Personal contributions or outright gifts to organizations are the most straightforward approaches to giving. Known as checkbook philanthropy, this approach is easy to execute but may not be sufficient for individuals who want more engagement with the organizations that they support.
By housing charitable assets in a donor advised fund (DAF), philanthropists receive immediate tax benefits and can choose to disburse resources to nonprofit beneficiaries at a later date. DAF sponsors assume all reporting and compliance requirements on behalf of their clients. Since these organizations report all financial activities in aggregate, DAF users are able to make contributions anonymously, if desired.
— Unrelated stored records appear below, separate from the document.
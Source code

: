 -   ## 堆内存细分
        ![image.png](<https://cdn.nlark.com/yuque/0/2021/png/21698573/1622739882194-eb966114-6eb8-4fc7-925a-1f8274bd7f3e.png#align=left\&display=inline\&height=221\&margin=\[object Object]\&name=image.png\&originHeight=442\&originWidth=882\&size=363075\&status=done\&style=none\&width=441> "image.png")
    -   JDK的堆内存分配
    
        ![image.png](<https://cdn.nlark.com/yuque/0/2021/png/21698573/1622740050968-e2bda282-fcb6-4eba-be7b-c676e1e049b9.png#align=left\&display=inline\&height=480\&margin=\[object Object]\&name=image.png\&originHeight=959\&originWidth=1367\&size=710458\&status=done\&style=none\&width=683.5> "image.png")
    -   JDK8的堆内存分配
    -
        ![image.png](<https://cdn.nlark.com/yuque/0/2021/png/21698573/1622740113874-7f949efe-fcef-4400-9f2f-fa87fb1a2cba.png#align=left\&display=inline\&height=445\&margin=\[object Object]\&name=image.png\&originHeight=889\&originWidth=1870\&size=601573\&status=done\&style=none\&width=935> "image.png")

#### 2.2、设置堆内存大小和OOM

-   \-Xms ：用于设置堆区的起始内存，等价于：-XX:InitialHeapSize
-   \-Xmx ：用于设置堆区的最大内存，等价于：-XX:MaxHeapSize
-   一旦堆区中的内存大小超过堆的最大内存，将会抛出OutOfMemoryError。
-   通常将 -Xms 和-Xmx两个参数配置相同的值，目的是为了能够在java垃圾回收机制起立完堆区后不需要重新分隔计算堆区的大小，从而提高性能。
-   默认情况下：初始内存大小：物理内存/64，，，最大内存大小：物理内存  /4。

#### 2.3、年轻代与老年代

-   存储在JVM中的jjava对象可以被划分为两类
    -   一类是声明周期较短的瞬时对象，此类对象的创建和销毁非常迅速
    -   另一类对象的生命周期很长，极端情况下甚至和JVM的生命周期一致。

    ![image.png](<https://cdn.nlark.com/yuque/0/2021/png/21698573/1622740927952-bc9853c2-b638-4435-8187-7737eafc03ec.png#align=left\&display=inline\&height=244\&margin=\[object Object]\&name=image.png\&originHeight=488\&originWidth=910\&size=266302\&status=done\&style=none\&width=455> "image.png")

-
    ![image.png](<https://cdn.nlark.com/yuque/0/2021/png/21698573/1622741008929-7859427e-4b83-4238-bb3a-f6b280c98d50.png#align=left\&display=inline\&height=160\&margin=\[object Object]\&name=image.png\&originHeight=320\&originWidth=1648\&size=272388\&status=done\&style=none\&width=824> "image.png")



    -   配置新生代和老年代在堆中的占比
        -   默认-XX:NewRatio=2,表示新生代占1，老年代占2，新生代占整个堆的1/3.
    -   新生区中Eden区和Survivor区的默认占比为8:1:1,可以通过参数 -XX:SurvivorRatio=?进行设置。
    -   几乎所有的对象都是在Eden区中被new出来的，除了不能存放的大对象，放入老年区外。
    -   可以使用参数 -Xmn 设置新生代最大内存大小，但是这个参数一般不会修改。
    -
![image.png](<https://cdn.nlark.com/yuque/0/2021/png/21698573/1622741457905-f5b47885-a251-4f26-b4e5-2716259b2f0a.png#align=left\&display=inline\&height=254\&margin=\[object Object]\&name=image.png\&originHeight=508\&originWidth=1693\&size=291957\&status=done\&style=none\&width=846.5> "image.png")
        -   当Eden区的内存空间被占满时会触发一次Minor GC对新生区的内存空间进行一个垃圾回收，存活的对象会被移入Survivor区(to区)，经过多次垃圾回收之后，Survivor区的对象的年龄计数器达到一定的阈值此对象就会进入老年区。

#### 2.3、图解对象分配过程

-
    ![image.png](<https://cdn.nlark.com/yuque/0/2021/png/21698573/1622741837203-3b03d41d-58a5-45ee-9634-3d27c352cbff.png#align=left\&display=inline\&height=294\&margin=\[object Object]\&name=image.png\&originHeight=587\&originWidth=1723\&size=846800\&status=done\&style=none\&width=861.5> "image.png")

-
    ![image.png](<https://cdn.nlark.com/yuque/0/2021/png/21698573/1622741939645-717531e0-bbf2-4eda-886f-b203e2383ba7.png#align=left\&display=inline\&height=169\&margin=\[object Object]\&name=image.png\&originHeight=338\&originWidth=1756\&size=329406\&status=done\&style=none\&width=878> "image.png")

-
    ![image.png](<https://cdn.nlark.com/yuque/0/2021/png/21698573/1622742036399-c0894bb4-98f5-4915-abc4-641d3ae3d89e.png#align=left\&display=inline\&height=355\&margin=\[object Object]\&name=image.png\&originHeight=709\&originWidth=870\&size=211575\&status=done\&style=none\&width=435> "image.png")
Donors contributing a large amount upfront might establish a private foundation, and this endowment can be managed either in perpetuity or for a set period of time. Grant making from a private foundation is similar to offering a charitable gift, but with grants, the beneficiary is required to comply with terms set by the foundation and outlined in a grant agreement.
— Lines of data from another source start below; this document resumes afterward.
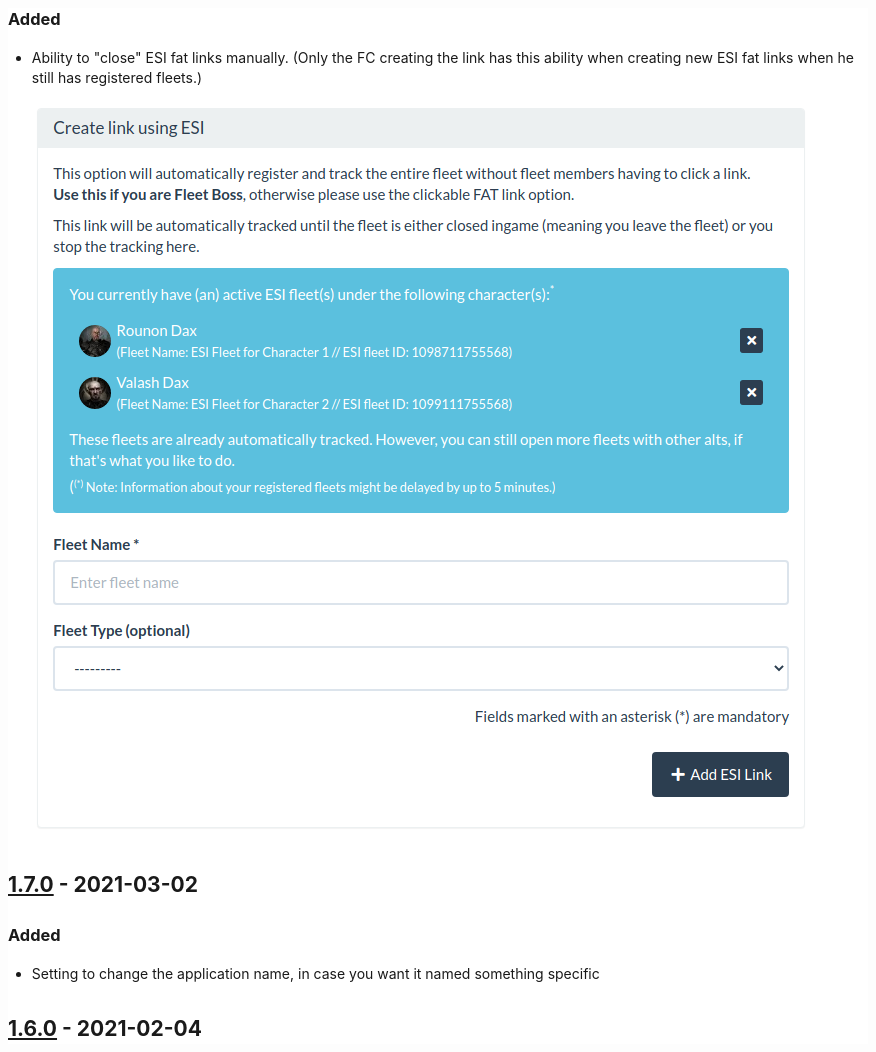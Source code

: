 ### Added

- Ability to "close" ESI fat links manually. (Only the FC creating the link has this
  ability when creating new ESI fat links when he still has registered fleets.)

  ![Manually close ESI links](docs/images/changelog/1.8.0/manually-close-esi-links.png "Manually close ESI links")

## [1.7.0] - 2021-03-02

### Added

- Setting to change the application name, in case you want it named something specific

## [1.6.0] - 2021-02-04


[#251]: https://github.com/ppfeufer/allianceauth-afat/issues/251 "FATs by Weekday for Corp are off by one day"
[0.3.5]: https://github.com/ppfeufer/allianceauth-afat/compare/v0.0.2...v0.3.5 "v0.3.5"
[0.4.0]: https://github.com/ppfeufer/allianceauth-afat/compare/v0.3.5...v0.4.0 "v0.4.0"
[1.0.0]: https://github.com/ppfeufer/allianceauth-afat/compare/v0.4.0...v1.0.0 "v1.0.0"
[1.0.0a1]: https://github.com/ppfeufer/allianceauth-afat/compare/v0.4.0...v1.0.0a1 "v1.0.0a1"
[1.1.0]: https://github.com/ppfeufer/allianceauth-afat/compare/v1.0.0...v1.1.0 "v1.1.0"
[1.10.0]: https://github.com/ppfeufer/allianceauth-afat/compare/v1.9.0...v1.10.0 "v1.10.0"
[1.2.0]: https://github.com/ppfeufer/allianceauth-afat/compare/v1.1.0...v1.2.0 "v1.2.0"
[1.3.0]: https://github.com/ppfeufer/allianceauth-afat/compare/v1.1.0...v1.3.0 "v1.3.0"
[1.3.1]: https://github.com/ppfeufer/allianceauth-afat/compare/v1.3.0...v1.3.1 "v1.3.1"
[1.3.2]: https://github.com/ppfeufer/allianceauth-afat/compare/v1.3.1...v1.3.2 "v1.3.2"
[1.3.3]: https://github.com/ppfeufer/allianceauth-afat/compare/v1.3.2...v1.3.3 "v1.3.3"
[1.3.4]: https://github.com/ppfeufer/allianceauth-afat/compare/v1.3.3...v1.3.4 "v1.3.4"
[1.4.0]: https://github.com/ppfeufer/allianceauth-afat/compare/v1.3.4...v1.4.0 "v1.4.0"
[1.4.1]: https://github.com/ppfeufer/allianceauth-afat/compare/v1.4.0...v1.4.1 "v1.4.1"
[1.4.2]: https://github.com/ppfeufer/allianceauth-afat/compare/v1.4.1...v1.4.2 "v1.4.2"
[1.4.3]: https://github.com/ppfeufer/allianceauth-afat/compare/v1.4.2...v1.4.3 "v1.4.3"
[1.4.4]: https://github.com/ppfeufer/allianceauth-afat/compare/v1.4.3...v1.4.4 "v1.4.4"
[1.4.5]: https://github.com/ppfeufer/allianceauth-afat/compare/v1.4.4...v1.4.5 "v1.4.5"
[1.5.0]: https://github.com/ppfeufer/allianceauth-afat/compare/v1.4.5...v1.5.0 "v1.5.0"
[1.5.1]: https://github.com/ppfeufer/allianceauth-afat/compare/v1.5.0...v1.5.1 "v1.5.1"
[1.5.2]: https://github.com/ppfeufer/allianceauth-afat/compare/v1.5.1...v1.5.2 "v1.5.2"
[1.5.3]: https://github.com/ppfeufer/allianceauth-afat/compare/v1.5.2...v1.5.3 "v1.5.3"
[1.6.0]: https://github.com/ppfeufer/allianceauth-afat/compare/v1.5.3...v1.6.0 "v1.6.0"
[1.7.0]: https://github.com/ppfeufer/allianceauth-afat/compare/v1.6.0...v1.7.0 "v1.7.0"
[1.8.0]: https://github.com/ppfeufer/allianceauth-afat/compare/v1.7.0...v1.8.0 "v1.8.0"
[1.9.0]: https://github.com/ppfeufer/allianceauth-afat/compare/v1.8.0...v1.9.0 "v1.9.0"
[2.0.0]: https://github.com/ppfeufer/allianceauth-afat/compare/v1.10.0...v2.0.0 "v2.0.0"
[2.0.1]: https://github.com/ppfeufer/allianceauth-afat/compare/v2.0.0...v2.0.1 "v2.0.1"
[2.1.0]: https://github.com/ppfeufer/allianceauth-afat/compare/v2.0.1...v2.1.0 "v2.1.0"
[2.1.1]: https://github.com/ppfeufer/allianceauth-afat/compare/v2.1.0...v2.1.1 "v2.1.1"
[2.10.0]: https://github.com/ppfeufer/allianceauth-afat/compare/v2.9.7...v2.10.0 "v2.10.0"
[2.10.1]: https://github.com/ppfeufer/allianceauth-afat/compare/v2.10.0...v2.10.1 "v2.10.1"
[2.10.2]: https://github.com/ppfeufer/allianceauth-afat/compare/v2.10.1...v2.10.2 "v2.10.2"
[2.11.0]: https://github.com/ppfeufer/allianceauth-afat/compare/v2.10.2...v2.11.0 "v2.11.0"
[2.11.1]: https://github.com/ppfeufer/allianceauth-afat/compare/v2.11.0...v2.11.1 "v2.11.1"
[2.11.2]: https://github.com/ppfeufer/allianceauth-afat/compare/v2.11.1...v2.11.2 "v2.11.2"
[2.11.3]: https://github.com/ppfeufer/allianceauth-afat/compare/v2.11.2...v2.11.3 "v2.11.3"
[2.12.0]: https://github.com/ppfeufer/allianceauth-afat/compare/v2.11.3...v2.12.0 "v2.12.0"
[2.12.1]: https://github.com/ppfeufer/allianceauth-afat/compare/v2.12.0...v2.12.1 "v2.12.1"
[2.12.2]: https://github.com/ppfeufer/allianceauth-afat/compare/v2.12.1...v2.12.2 "v2.12.2"
[2.12.3]: https://github.com/ppfeufer/allianceauth-afat/compare/v2.12.2...v2.12.3 "v2.12.3"
[2.13.0]: https://github.com/ppfeufer/allianceauth-afat/compare/v2.12.3...v2.13.0 "v2.13.0"
[2.2.0]: https://github.com/ppfeufer/allianceauth-afat/compare/v2.1.1...v2.2.0 "v2.2.0"
[2.2.1]: https://github.com/ppfeufer/allianceauth-afat/compare/v2.2.0...v2.2.1 "v2.2.1"
[2.2.10]: https://github.com/ppfeufer/allianceauth-afat/compare/v2.2.9...v2.2.10 "v2.2.10"
[2.2.11]: https://github.com/ppfeufer/allianceauth-afat/compare/v2.2.10...v2.2.11 "v2.2.11"
[2.2.12]: https://github.com/ppfeufer/allianceauth-afat/compare/v2.2.11...v2.2.12 "v2.2.12"
[2.2.13]: https://github.com/ppfeufer/allianceauth-afat/compare/v2.2.12...v2.2.13 "v2.2.13"
[2.2.14]: https://github.com/ppfeufer/allianceauth-afat/compare/v2.2.13...v2.2.14 "v2.2.14"
[2.2.15]: https://github.com/ppfeufer/allianceauth-afat/compare/v2.2.14...v2.2.15 "v2.2.15"
[2.2.16]: https://github.com/ppfeufer/allianceauth-afat/compare/v2.2.15...v2.2.16 "v2.2.16"
[2.2.17]: https://github.com/ppfeufer/allianceauth-afat/compare/v2.2.16...v2.2.17 "v2.2.17"
[2.2.18]: https://github.com/ppfeufer/allianceauth-afat/compare/v2.2.17...v2.2.18 "v2.2.18"
[2.2.19]: https://github.com/ppfeufer/allianceauth-afat/compare/v2.2.18...v2.2.19 "v2.2.19"
[2.2.2]: https://github.com/ppfeufer/allianceauth-afat/compare/v2.2.1...v2.2.2 "v2.2.2"
[2.2.20]: https://github.com/ppfeufer/allianceauth-afat/compare/v2.2.19...v2.2.20 "v2.2.20"
[2.2.3]: https://github.com/ppfeufer/allianceauth-afat/compare/v2.2.2...v2.2.3 "v2.2.3"
[2.2.4]: https://github.com/ppfeufer/allianceauth-afat/compare/v2.2.3...v2.2.4 "v2.2.4"
[2.2.5]: https://github.com/ppfeufer/allianceauth-afat/compare/v2.2.4...v2.2.5 "v2.2.5"
[2.2.6]: https://github.com/ppfeufer/allianceauth-afat/compare/v2.2.5...v2.2.6 "v2.2.6"
[2.2.7]: https://github.com/ppfeufer/allianceauth-afat/compare/v2.2.6...v2.2.7 "v2.2.7"
[2.2.8]: https://github.com/ppfeufer/allianceauth-afat/compare/v2.2.7...v2.2.8 "v2.2.8"
[2.2.9]: https://github.com/ppfeufer/allianceauth-afat/compare/v2.2.8...v2.2.9 "v2.2.9"
[2.3.0]: https://github.com/ppfeufer/allianceauth-afat/compare/v2.2.20...v2.3.0 "v2.3.0"
[2.3.1]: https://github.com/ppfeufer/allianceauth-afat/compare/v2.3.0...v2.3.1 "v2.3.1"
[2.3.2]: https://github.com/ppfeufer/allianceauth-afat/compare/v2.3.1...v2.3.2 "v2.3.2"
[2.3.3]: https://github.com/ppfeufer/allianceauth-afat/compare/v2.3.2...v2.3.3 "v2.3.3"
[2.4.0]: https://github.com/ppfeufer/allianceauth-afat/compare/v2.3.3...v2.4.0 "v2.4.0"
[2.5.0]: https://github.com/ppfeufer/allianceauth-afat/compare/v2.4.0...v2.5.0 "v2.5.0"
[2.6.0]: https://github.com/ppfeufer/allianceauth-afat/compare/v2.5.0...v2.6.0 "v2.6.0"
[2.7.0]: https://github.com/ppfeufer/allianceauth-afat/compare/v2.6.0...v2.7.0 "v2.7.0"
[2.8.0]: https://github.com/ppfeufer/allianceauth-afat/compare/v2.7.0...v2.8.0 "v2.8.0"
[2.8.1]: https://github.com/ppfeufer/allianceauth-afat/compare/v2.8.0...v2.8.1 "v2.8.1"
[2.8.2]: https://github.com/ppfeufer/allianceauth-afat/compare/v2.8.1...v2.8.2 "v2.8.2"
[2.8.3]: https://github.com/ppfeufer/allianceauth-afat/compare/v2.8.2...v2.8.3 "v2.8.3"
[2.8.4]: https://github.com/ppfeufer/allianceauth-afat/compare/v2.8.3...v2.8.4 "v2.8.4"
[2.8.5]: https://github.com/ppfeufer/allianceauth-afat/compare/v2.8.4...v2.8.5 "v2.8.5"
[2.8.6]: https://github.com/ppfeufer/allianceauth-afat/compare/v2.8.5...v2.8.6 "v2.8.6"
[2.9.0]: https://github.com/ppfeufer/allianceauth-afat/compare/v2.8.6...v2.9.0 "v2.9.0"
[2.9.1]: https://github.com/ppfeufer/allianceauth-afat/compare/v2.9.0...v2.9.1 "v2.9.1"
[2.9.2]: https://github.com/ppfeufer/allianceauth-afat/compare/v2.9.1...v2.9.2 "v2.9.2"
[2.9.3]: https://github.com/ppfeufer/allianceauth-afat/compare/v2.9.2...v2.9.3 "v2.9.3"
[2.9.4]: https://github.com/ppfeufer/allianceauth-afat/compare/v2.9.3...v2.9.4 "v2.9.4"
[2.9.5]: https://github.com/ppfeufer/allianceauth-afat/compare/v2.9.4...v2.9.5 "v2.9.5"
[2.9.6]: https://github.com/ppfeufer/allianceauth-afat/compare/v2.9.5...v2.9.6 "v2.9.6"
[2.9.7]: https://github.com/ppfeufer/allianceauth-afat/compare/v2.9.6...v2.9.7 "v2.9.7"
[3.0.0]: https://github.com/ppfeufer/allianceauth-afat/compare/v2.13.0...v3.0.0 "v3.0.0"
[3.0.0-beta.1]: https://github.com/ppfeufer/allianceauth-afat/compare/v2.13.0...v3.0.0-beta.1 "v3.0.0-beta.1"
[3.0.0-beta.2]: https://github.com/ppfeufer/allianceauth-afat/compare/v3.0.0-beta.1...v3.0.0-beta.2 "v3.0.0-beta.2"
[3.0.0-beta.3]: https://github.com/ppfeufer/allianceauth-afat/compare/v3.0.0-beta.2...v3.0.0-beta.3 "v3.0.0-beta.3"
[3.0.1]: https://github.com/ppfeufer/allianceauth-afat/compare/v3.0.0...v3.0.1 "v3.0.1"
[3.0.2]: https://github.com/ppfeufer/allianceauth-afat/compare/v3.0.1...v3.0.2 "v3.0.2"
[3.1.0]: https://github.com/ppfeufer/allianceauth-afat/compare/v3.0.2...v3.1.0 "v3.1.0"
[3.10.0]: https://github.com/ppfeufer/allianceauth-afat/compare/v3.9.1...v3.10.0 "v3.10.0"
[3.11.0]: https://github.com/ppfeufer/allianceauth-afat/compare/v3.10.0...v3.11.0 "v3.11.0"
[3.11.1]: https://github.com/ppfeufer/allianceauth-afat/compare/v3.11.0...v3.11.1 "v3.11.1"
[3.12.0]: https://github.com/ppfeufer/allianceauth-afat/compare/v3.11.1...v3.12.0 "v3.12.0"
[3.12.1]: https://github.com/ppfeufer/allianceauth-afat/compare/v3.12.0...v3.12.1 "v3.12.1"
[3.12.2]: https://github.com/ppfeufer/allianceauth-afat/compare/v3.12.1...v3.12.2 "v3.12.2"
[3.12.3]: https://github.com/ppfeufer/allianceauth-afat/compare/v3.12.2...v3.12.3 "v3.12.3"
[3.2.0]: https://github.com/ppfeufer/allianceauth-afat/compare/v3.1.0...v3.2.0 "v3.2.0"
[3.3.0]: https://github.com/ppfeufer/allianceauth-afat/compare/v3.2.0...v3.3.0 "v3.3.0"
[3.4.0]: https://github.com/ppfeufer/allianceauth-afat/compare/v3.3.0...v3.4.0 "v3.4.0"
[3.5.0]: https://github.com/ppfeufer/allianceauth-afat/compare/v3.4.0...v3.5.0 "v3.5.0"
[3.5.1]: https://github.com/ppfeufer/allianceauth-afat/compare/v3.5.0...v3.5.1 "v3.5.1"
[3.5.2]: https://github.com/ppfeufer/allianceauth-afat/compare/v3.5.1...v3.5.2 "v3.5.2"
[3.5.3]: https://github.com/ppfeufer/allianceauth-afat/compare/v3.5.2...v3.5.3 "v3.5.3"
[3.5.4]: https://github.com/ppfeufer/allianceauth-afat/compare/v3.5.3...v3.5.4 "v3.5.4"
[3.5.5]: https://github.com/ppfeufer/allianceauth-afat/compare/v3.5.4...v3.5.5 "v3.5.5"
[3.6.0]: https://github.com/ppfeufer/allianceauth-afat/compare/v3.5.5...v3.6.0 "v3.6.0"
[3.6.1]: https://github.com/ppfeufer/allianceauth-afat/compare/v3.6.0...v3.6.1 "v3.6.1"
[3.7.0]: https://github.com/ppfeufer/allianceauth-afat/compare/v3.6.1...v3.7.0 "v3.7.0"
[3.7.1]: https://github.com/ppfeufer/allianceauth-afat/compare/v3.7.0...v3.7.1 "v3.7.1"
[3.7.2]: https://github.com/ppfeufer/allianceauth-afat/compare/v3.7.1...v3.7.2 "v3.7.2"
[3.8.0]: https://github.com/ppfeufer/allianceauth-afat/compare/v3.7.2...v3.8.0 "v3.8.0"
[3.8.0-beta.1]: https://github.com/ppfeufer/allianceauth-afat/compare/v3.7.1...v3.8.0-beta.1 "v3.8.0-beta.1"
[3.8.0-beta.2]: https://github.com/ppfeufer/allianceauth-afat/compare/v3.8.0-beta.1...v3.8.0-beta.2 "v3.8.0-beta.2"
[3.8.0-beta.3]: https://github.com/ppfeufer/allianceauth-afat/compare/v3.8.0-beta.2...v3.8.0-beta.3 "v3.8.0-beta.3"
[3.8.0-beta.4]: https://github.com/ppfeufer/allianceauth-afat/compare/v3.8.0-beta.3...v3.8.0-beta.4 "v3.8.0-beta.4"
[3.8.0-beta.5]: https://github.com/ppfeufer/allianceauth-afat/compare/v3.8.0-beta.4...v3.8.0-beta.5 "v3.8.0-beta.5"
[3.8.1]: https://github.com/ppfeufer/allianceauth-afat/compare/v3.8.0...v3.8.1 "v3.8.1"
[3.8.2]: https://github.com/ppfeufer/allianceauth-afat/compare/v3.8.1...v3.8.2 "v3.8.2"
[3.9.0]: https://github.com/ppfeufer/allianceauth-afat/compare/v3.8.2...v3.9.0 "v3.9.0"
[3.9.1]: https://github.com/ppfeufer/allianceauth-afat/compare/v3.9.0...v3.9.1 "v3.9.1"
[4.0.0-beta.1]: https://github.com/ppfeufer/allianceauth-afat/compare/v3.12.3...v4.0.0-beta.1 "v4.0.0-beta.1"
[4.0.0-beta.2]: https://github.com/ppfeufer/allianceauth-afat/compare/v3.12.3...v4.0.0-beta.2 "v4.0.0-beta.2"
[in development]: https://github.com/ppfeufer/allianceauth-afat/compare/v3.12.3...HEAD "In Development"
[keep a changelog]: http://keepachangelog.com/ "Keep a Changelog"
[semantic versioning]: http://semver.org/ "Semantic Versioning"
Limited Liability Companies (LLC) can serve as hybrid entities hosting both for-profit and charitable activities, allowing philanthropists to simultaneously pursue financial and social returns. This vehicle affords philanthropists maximum flexibility since it can manage under one umbrella grant making, advocacy and lobbying, impact investing, and even traditional commercial investments. Depending on your philanthropic goals and the problems you are trying to solve, you may want/need to utilize all of these tools. Since an LLC is considered a type of for-profit entity, capital channeled to this entity is not tax deductible, which sets it apart from DAFs and private foundations.
For individuals who have a family office (which are often structured as LLCs), philanthropy can be incorporated into that operation. Given financial capital’s versatility in philanthropy, a family office can execute an array of philanthropic directives, including direct contributions, grant making, advocacy, and impact investing, among other activities.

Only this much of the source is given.